Here’s what the FBI advises to help you protect yourself, “From time to time, it’s also a good idea to check all information pertaining to your house through your county’s deeds office. If you see any paperwork you don’t recognize or any signature that is not yours, look into it.” They also suggest that you be vigilant about getting to the root of any documents you receive in the mail that are related to a mortgage or property transaction. Don’t just assume that because they aren’t from your mortgage company that they are a paperwork error. They could be the tip of the iceberg to a serious crime, of which you may be the victim.
The Timeshare Alternative
Owning timeshare means vacation ownership where you only pay for the days and nights you are entitled to use the property—and not for all the days your schedule wouldn’t permit you to be enjoying it anyway.
Timeshare ownership means that someone is always at your resort property, 365 day a year. Your timeshare vacation home is never a vulnerable empty site, prey to criminals.

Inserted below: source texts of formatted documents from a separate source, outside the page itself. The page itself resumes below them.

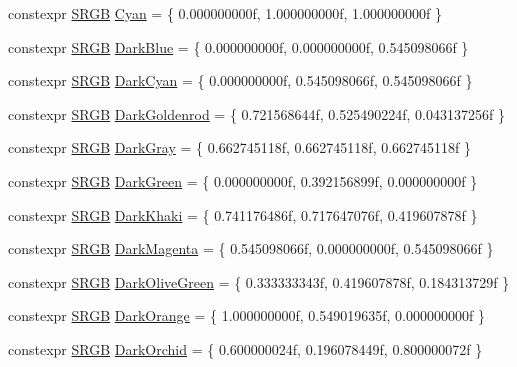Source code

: \begin{DoxyCompactItemize}
\item 
constexpr \hyperlink{structmage_1_1_s_r_g_b}{S\+R\+GB} \hyperlink{namespacemage_1_1color_ab03cb555666f672d222c07e510300ffe}{Cyan} = \{ 0.\+000000000f, 1.\+000000000f, 1.\+000000000f \}
\item 
constexpr \hyperlink{structmage_1_1_s_r_g_b}{S\+R\+GB} \hyperlink{namespacemage_1_1color_aa375c6defcd2375f1bafe84a3b8e9981}{Dark\+Blue} = \{ 0.\+000000000f, 0.\+000000000f, 0.\+545098066f \}
\item 
constexpr \hyperlink{structmage_1_1_s_r_g_b}{S\+R\+GB} \hyperlink{namespacemage_1_1color_a435926100062e09f81a1a03e4c290bb4}{Dark\+Cyan} = \{ 0.\+000000000f, 0.\+545098066f, 0.\+545098066f \}
\item 
constexpr \hyperlink{structmage_1_1_s_r_g_b}{S\+R\+GB} \hyperlink{namespacemage_1_1color_a8e21cfca54393867e99fa09989c8bbc1}{Dark\+Goldenrod} = \{ 0.\+721568644f, 0.\+525490224f, 0.\+043137256f \}
\item 
constexpr \hyperlink{structmage_1_1_s_r_g_b}{S\+R\+GB} \hyperlink{namespacemage_1_1color_ada693453638824ed651a3c35fd9a9ac5}{Dark\+Gray} = \{ 0.\+662745118f, 0.\+662745118f, 0.\+662745118f \}
\item 
constexpr \hyperlink{structmage_1_1_s_r_g_b}{S\+R\+GB} \hyperlink{namespacemage_1_1color_a7a527173536e78422cd428ac7bf107e1}{Dark\+Green} = \{ 0.\+000000000f, 0.\+392156899f, 0.\+000000000f \}
\item 
constexpr \hyperlink{structmage_1_1_s_r_g_b}{S\+R\+GB} \hyperlink{namespacemage_1_1color_a622f8ca6870bfcf09bb211883b8a9beb}{Dark\+Khaki} = \{ 0.\+741176486f, 0.\+717647076f, 0.\+419607878f \}
\item 
constexpr \hyperlink{structmage_1_1_s_r_g_b}{S\+R\+GB} \hyperlink{namespacemage_1_1color_a6fa40a1e1b23a9b75e0a21090d1285d6}{Dark\+Magenta} = \{ 0.\+545098066f, 0.\+000000000f, 0.\+545098066f \}
\item 
constexpr \hyperlink{structmage_1_1_s_r_g_b}{S\+R\+GB} \hyperlink{namespacemage_1_1color_a6d920e13c613156ed78bda2431e88f1a}{Dark\+Olive\+Green} = \{ 0.\+333333343f, 0.\+419607878f, 0.\+184313729f \}
\item 
constexpr \hyperlink{structmage_1_1_s_r_g_b}{S\+R\+GB} \hyperlink{namespacemage_1_1color_a53a4dc6b5218c497badc8e1438611f9f}{Dark\+Orange} = \{ 1.\+000000000f, 0.\+549019635f, 0.\+000000000f \}
\item 
constexpr \hyperlink{structmage_1_1_s_r_g_b}{S\+R\+GB} \hyperlink{namespacemage_1_1color_af5db2e77f3bd7749137a5d2719fb6c14}{Dark\+Orchid} = \{ 0.\+600000024f, 0.\+196078449f, 0.\+800000072f \}

\end{DoxyCompactItemize}
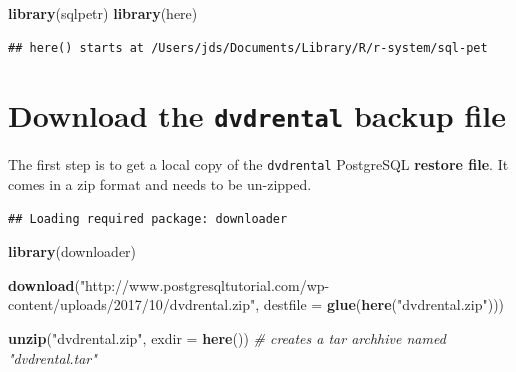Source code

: \documentclass[]{book}
\newenvironment{Shaded}{\begin{snugshade}}{\end{snugshade}}
\newcommand{\CommentTok}[1]{\textcolor[rgb]{0.56,0.35,0.01}{\textit{#1}}}
\newcommand{\ControlFlowTok}[1]{\textcolor[rgb]{0.13,0.29,0.53}{\textbf{#1}}}
\newcommand{\DataTypeTok}[1]{\textcolor[rgb]{0.13,0.29,0.53}{#1}}
\newcommand{\KeywordTok}[1]{\textcolor[rgb]{0.13,0.29,0.53}{\textbf{#1}}}
\newcommand{\NormalTok}[1]{#1}
\newcommand{\OperatorTok}[1]{\textcolor[rgb]{0.81,0.36,0.00}{\textbf{#1}}}
\newcommand{\StringTok}[1]{\textcolor[rgb]{0.31,0.60,0.02}{#1}}
\theoremstyle{definition}
\theoremstyle{definition}
\theoremstyle{definition}
\theoremstyle{remark}
\begin{document}
\begin{Shaded}
\begin{Highlighting}[]
\KeywordTok{library}\NormalTok{(sqlpetr)}
\KeywordTok{library}\NormalTok{(here)}
\end{Highlighting}
\end{Shaded}

\begin{verbatim}
## here() starts at /Users/jds/Documents/Library/R/r-system/sql-pet
\end{verbatim}

\hypertarget{download-the-dvdrental-backup-file}{%
\section{\texorpdfstring{Download the \texttt{dvdrental} backup
file}{Download the dvdrental backup file}}\label{download-the-dvdrental-backup-file}}

The first step is to get a local copy of the \texttt{dvdrental}
PostgreSQL \textbf{restore file}. It comes in a zip format and needs to
be un-zipped.

\begin{Shaded}
\end{Shaded}

\begin{verbatim}
## Loading required package: downloader
\end{verbatim}

\begin{Shaded}
\begin{Highlighting}[]
\KeywordTok{library}\NormalTok{(downloader)}

\KeywordTok{download}\NormalTok{(}\StringTok{"http://www.postgresqltutorial.com/wp-content/uploads/2017/10/dvdrental.zip"}\NormalTok{, }\DataTypeTok{destfile =} \KeywordTok{glue}\NormalTok{(}\KeywordTok{here}\NormalTok{(}\StringTok{"dvdrental.zip"}\NormalTok{)))}

\KeywordTok{unzip}\NormalTok{(}\StringTok{"dvdrental.zip"}\NormalTok{, }\DataTypeTok{exdir =} \KeywordTok{here}\NormalTok{()) }\CommentTok{# creates a tar archhive named "dvdrental.tar"}
\end{Highlighting}
\end{Shaded}
\end{document}
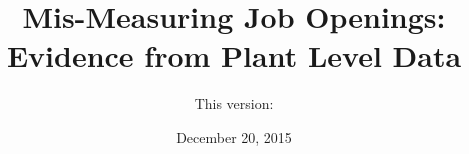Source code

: \documentclass[a4paper,12pt,article]{memoir}
\title{Mis-Measuring Job Openings: \\ Evidence from Plant Level Data}
\author{This version:}
\date{December 20, 2015}
\begin{document}


\maketitle 

\begin{abstract}

\end{abstract}


\newpage

\FloatBarrier	

\FloatBarrier

\FloatBarrier

\FloatBarrier

%
\FloatBarrier

\FloatBarrier
\newpage

\clearpage 

\end{document}
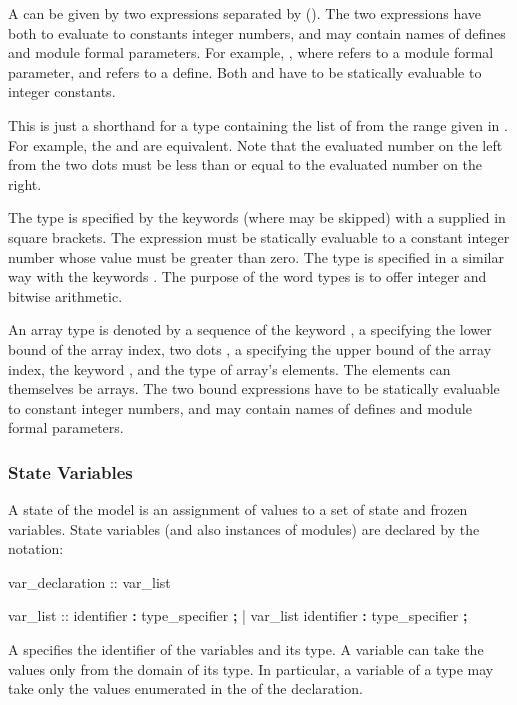 A  can be given by two expressions
separated by  (). The two
expressions have both to evaluate to constants integer numbers, and
may contain names of defines and module formal parameters. For example,
, where  refers to a module formal 
parameter, and  refers to a define. Both  and 
 have to be statically evaluable to integer constants.

This is just a shorthand for a \Enum type containing the list
of  from the range given in .
%
For example, the   and
 are equivalent. 
%
Note that the evaluated number on the left from the two dots must
be less than or equal to the evaluated number on the right.

The \UWord type is specified by the keywords 
(where  may be skipped) with a  
supplied in square brackets.
%
The expression must be statically evaluable to a constant integer
number whose value must be greater than zero. 
%
The \SWord type is specified in a similar way with the keywords
.
%
The purpose of the word types is to offer integer and bitwise
arithmetic.


An array type is denoted by a sequence of the keyword
, a  specifying the lower
bound of the array index, two dots , a
 specifying the upper bound of the array
index, the keyword , and the type of array's
elements. The elements can themselves be arrays. The two bound
expressions have to be statically evaluable to constant integer
numbers, and may contain names of defines and module formal
parameters.


\subsubsection{State Variables}
\label{State Variables}
%
A state of the model is an assignment of values to a set of state
and frozen variables. 
%
State variables (and also instances of modules) are declared by the
notation:
%
\begin{Grammar}
var_declaration ::  var_list

var_list :: identifier \textbf{:} type_specifier \textbf{;}
          | var_list identifier \textbf{:} type_specifier \textbf{;}
\end{Grammar}
%
A  specifies the identifier of the
variables and its type. 
%
A variable can take the values only from the domain of its type. In
particular, a variable of a \Enum type may take only the values
enumerated in the  of the declaration.

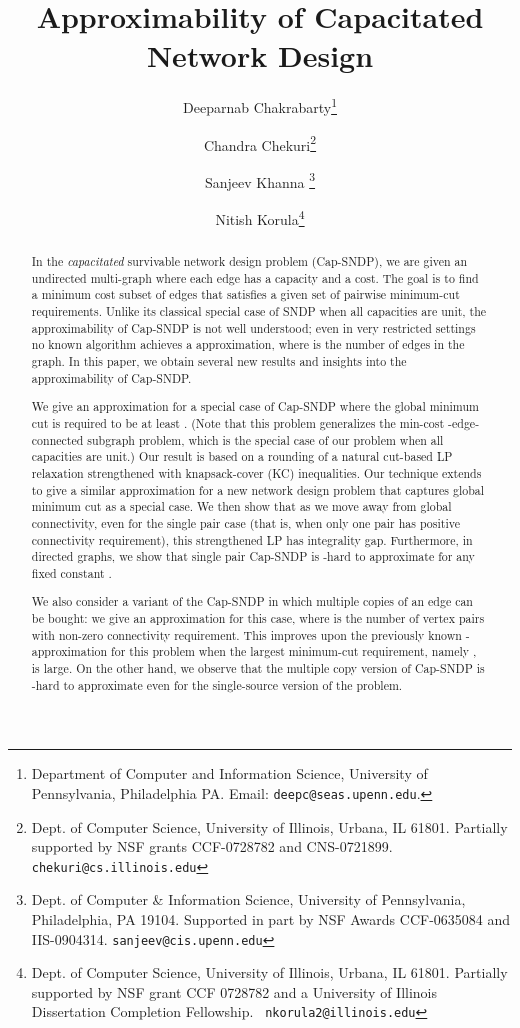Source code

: \documentclass[11pt]{article}
\title{Approximability of Capacitated Network Design}
\author{
Deeparnab Chakrabarty\thanks{Department of Computer and Information Science, University of Pennsylvania,
Philadelphia PA. Email: {\tt deepc@seas.upenn.edu}.}
\and
Chandra Chekuri\thanks{Dept. of Computer Science, University of Illinois,
Urbana, IL 61801. Partially supported by NSF grants CCF-0728782 and
CNS-0721899. {\tt chekuri@cs.illinois.edu}}
\and
Sanjeev Khanna \thanks{Dept. of Computer \& Information Science, University of Pennsylvania,
Philadelphia, PA 19104. Supported in
part by NSF Awards CCF-0635084 and IIS-0904314. {\tt sanjeev@cis.upenn.edu}}
\and
Nitish Korula\thanks{Dept. of Computer Science, University of Illinois, Urbana,
    IL 61801. Partially supported by NSF grant CCF 0728782 and a
    University of Illinois Dissertation Completion Fellowship. {\tt
      nkorula2@illinois.edu}}
}
\date{}
\newcounter{thm0Rcopies}
\newcounter{thm_saved}
\begin{document}
\maketitle
\begin{abstract}
  In the {\em capacitated} survivable network design problem
  (Cap-SNDP), we are given an undirected multi-graph where each edge
  has a capacity and a cost.  The goal is to find a minimum cost
  subset of edges that satisfies a given set of pairwise minimum-cut
  requirements.  Unlike its classical special case of SNDP when all
  capacities are unit, the approximability of Cap-SNDP is not well
  understood; even in very restricted settings no known algorithm
  achieves a  approximation, where  is the number of edges in
  the graph. In this paper, we obtain several new results and insights
  into the approximability of Cap-SNDP.

  We give an  approximation for a special case of Cap-SNDP
  where the global minimum cut is required to be at least . (Note
  that this problem generalizes the min-cost -edge-connected
  subgraph problem, which is the special case of our problem when all
  capacities are unit.)  Our result is based on a rounding of a
  natural cut-based LP relaxation strengthened with knapsack-cover
  (KC) inequalities. Our technique extends to give a similar
  approximation for a new network design problem that captures global
  minimum cut as a special case.  We then show that as we move away
  from global connectivity, even for the single pair case (that is,
  when only one pair  has positive connectivity requirement),
  this strengthened LP has  integrality gap.  Furthermore,
  in directed graphs, we show that single pair Cap-SNDP is
  -hard to approximate for any fixed
  constant .

  We also consider a variant of the Cap-SNDP in which multiple copies
  of an edge can be bought: we give an  approximation for
  this case, where  is the number of vertex pairs with non-zero
  connectivity requirement. This improves upon the previously known
  -approximation for this problem when the
  largest minimum-cut requirement, namely , is large. On the
  other hand, we observe that the multiple copy version of Cap-SNDP is
  -hard to approximate even for the single-source
  version of the problem.
\end{abstract}
\thispagestyle{empty}
\newpage
\setcounter{page}{1}
\end{document}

When repairs or maintenance is warranted, your timeshare is covered. Your annual fees, along with the fees of all the co-owners at your timeshare resort, take care of not only the cost of the service but the property management to get the job done and follow up that it is done properly.
Owning a timeshare or timeshare resale gives you vacation opportunities at your favorite destination, but, let’s face it, it eliminates many of the vacation homeowner headaches and concerns.